14. You are a computer forensic examiner and need to search for the name of a suspect in an EnCase evidence file. You enter the name of the suspect into the EnCase keyword interface as John Doe. What search hits will be found with this search term with the default settings? (Choose all that apply.)

A. John Doe

B. John D.

C. john doe

D. John.Doe

15. You are a computer forensic examiner and need to determine whether any Microsoft Office documents have been renamed with image extensions to obscure their presence. What EnCase process would you use to find such files?

A. File signature analysis

B. Recover Folders feature

C. File content search

D. File hash analysis

16. You are a computer forensic examiner and want to reduce the number of files required for examination by identifying and filtering out known good or system files. What EnCase process would you use to identify such files?

A. File signature analysis

B. Recover Folders feature

C. File content search

D. File hash analysis

17. You are a computer forensic examiner and want to determine whether a user has opened or double-clicked a file. What folder would you look in for an operating system artifact for this user activity?

A. Temp

B. Recent

C. Cookies

D. Desktop

18. You are a computer forensic examiner and want to determine when a user deleted a file contained in a Windows 7 Recycle Bin. In what file is the date and time information about the file deletion contained?

A. $R0F5B7C.docx

B. $I0F5B7C.docx

C. INFO2

D. deleted.ini

19. You are a computer forensic examiner and want to determine how many times a program was executed. Where would you find information?

A. Temp folder

B. Registry

C. Recycle Bin

D. Program Files

20. You are a computer forensic examiner and want to examine any email sent and received by the user of the computer system under investigation. What email formats are supported by EnCase? (Choose all that apply.)

A. Outlook PSTs

B. Outlook Express

C. America Online

D. MBOX

E. Lotus Notes NSF

F. Microsoft Exchange EDB

Answers to Assessment Test

1. C. The hard drive is the main storage media for most computer systems; it holds the boot files, operating system files, programs, and data, and it will be the primary source of evidence during a forensic examination of a computer system. See Chapter 1 for more information.

2. B. A file system is nothing more than system or method of storing and retrieving data on a computer system that allows for a hierarchy of directories, subdirectories, and files. It is contained within a partition on the media. File systems are the management tools for storing and retrieving data in a partition. Some operating systems require certain file systems for them to function. Windows needs a FAT or NTFS file system, depending on its flavor or version, and won’t recognize or mount other systems with its own native operating system. See Chapter 1 for more information.

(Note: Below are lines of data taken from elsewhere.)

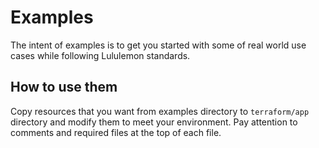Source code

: # Examples
The intent of examples is to get you started with some of real world use cases while following Lululemon standards.

## How to use them
Copy resources that you want from examples directory to `terraform/app` directory and modify them to meet your environment. Pay attention to comments and required files at the top of each file.


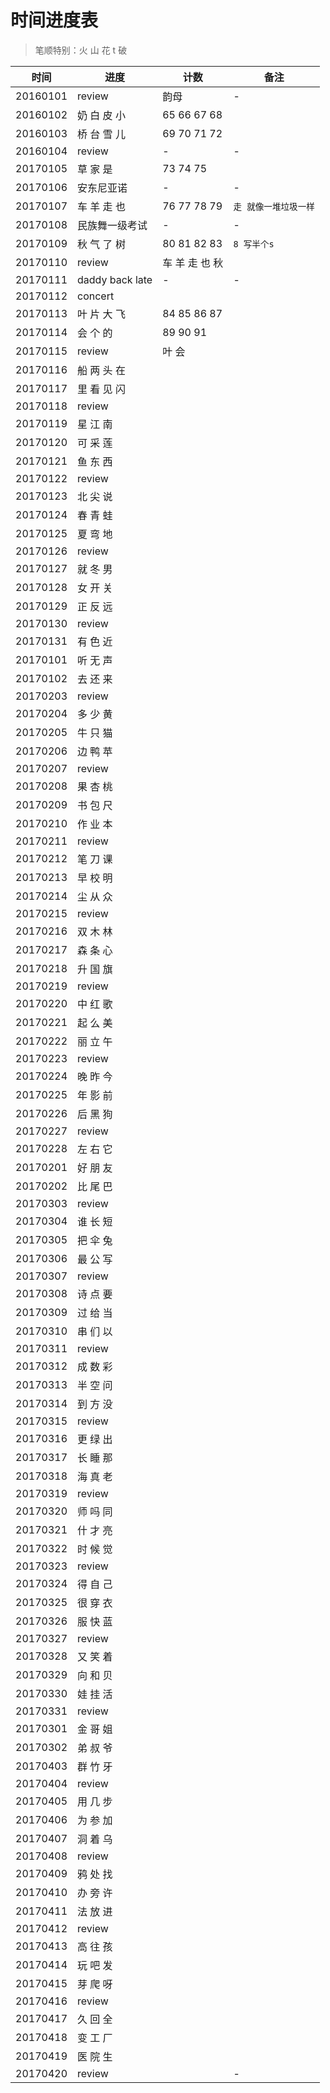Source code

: # 时间进度表
> 笔顺特别：火 山 花 t 破

|时间|进度|计数|备注|
|---|---|---|---|
|20160101|review|韵母|-|
|20160102|奶 白 皮 小|65 66 67 68||
|20160103|桥 台 雪 儿|69 70 71 72||
|20160104|review|-|-|
|20170105|草 家 是|73 74 75||
|20170106|安东尼亚诺|-|-|
|20170107|车 羊 走 也|76 77 78 79|`走 就像一堆垃圾一样`|
|20170108|民族舞一级考试|-|-|
|20170109|秋 气 了 树|80 81 82 83|`8 写半个s`|
|20170110|review|车 羊 走 也 秋||
|20170111|daddy back late|-|-|
|20170112|concert|||
|20170113|叶 片 大 飞|84 85 86 87||
|20170114|会 个 的|89 90 91||
|20170115|review|叶 会||
|20170116|船 两 头 在|||
|20170117|里 看 见 闪|||
|20170118|review|||
|20170119|星 江 南|||
|20170120|可 采 莲|||
|20170121|鱼 东 西|||
|20170122|review|||
|20170123|北 尖 说|||
|20170124|春 青 蛙|||
|20170125|夏 弯 地|||
|20170126|review|||
|20170127|就 冬 男|||
|20170128|女 开 关|||
|20170129|正 反 远|||
|20170130|review|||
|20170131|有 色 近|||
|20170101|听 无 声|||
|20170102|去 还 来|||
|20170203|review|||
|20170204|多 少 黄|||
|20170205|牛 只 猫|||
|20170206|边 鸭 苹|||
|20170207|review|||
|20170208|果 杏 桃|||
|20170209|书 包 尺|||
|20170210|作 业 本|||
|20170211|review|||
|20170212|笔 刀 课|||
|20170213|早 校 明|||
|20170214|尘 从 众|||
|20170215|review|||
|20170216|双 木 林|||
|20170217|森 条 心|||
|20170218|升 国 旗|||
|20170219|review|||
|20170220|中 红 歌|||
|20170221|起 么 美|||
|20170222|丽 立 午|||
|20170223|review|||
|20170224|晚 昨 今|||
|20170225|年 影 前|||
|20170226|后 黑 狗|||
|20170227|review|||
|20170228|左 右 它|||
|20170201|好 朋 友|||
|20170202|比 尾 巴|||
|20170303|review|||
|20170304|谁 长 短|||
|20170305|把 伞 兔|||
|20170306|最 公 写|||
|20170307|review|||
|20170308|诗 点 要|||
|20170309|过 给 当|||
|20170310|串 们 以|||
|20170311|review|||
|20170312|成 数 彩|||
|20170313|半 空 问|||
|20170314|到 方 没|||
|20170315|review|||
|20170316|更 绿 出|||
|20170317|长 睡 那|||
|20170318|海 真 老|||
|20170319|review|||
|20170320|师 吗 同|||
|20170321|什 才 亮|||
|20170322|时 候 觉|||
|20170323|review|||
|20170324|得 自 己|||
|20170325|很 穿 衣|||
|20170326|服 快 蓝|||
|20170327|review|||
|20170328|又 笑 着|||
|20170329|向 和 贝|||
|20170330|娃 挂 活|||
|20170331|review|||
|20170301|金 哥 姐|||
|20170302|弟 叔 爷|||
|20170403|群 竹 牙|||
|20170404|review|||
|20170405|用 几 步|||
|20170406|为 参 加|||
|20170407|洞 着 乌|||
|20170408|review|||
|20170409|鸦 处 找|||
|20170410|办 旁 许|||
|20170411|法 放 进|||
|20170412|review|||
|20170413|高 往 孩|||
|20170414|玩 吧 发|||
|20170415|芽 爬 呀|||
|20170416|review|||
|20170417|久 回 全|||
|20170418|变 工 厂|||
|20170419|医 院 生|||
|20170420|review||-|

3. C, D. A major component of the FAT file system is the File Allocation Table (FAT), which, among other functions, tracks the sequence of clusters used by a file when more than one cluster is allocated or used. In addition to tracking cluster runs or sequences, the FAT tracks the allocation status of clusters, assuring that the operating system stores data in clusters that are available and that those storing data assigned to files or directories aren’t overwritten. FAT does not track file ownership. The other information about the file is stored in directory entries. See Chapter 2 for more information.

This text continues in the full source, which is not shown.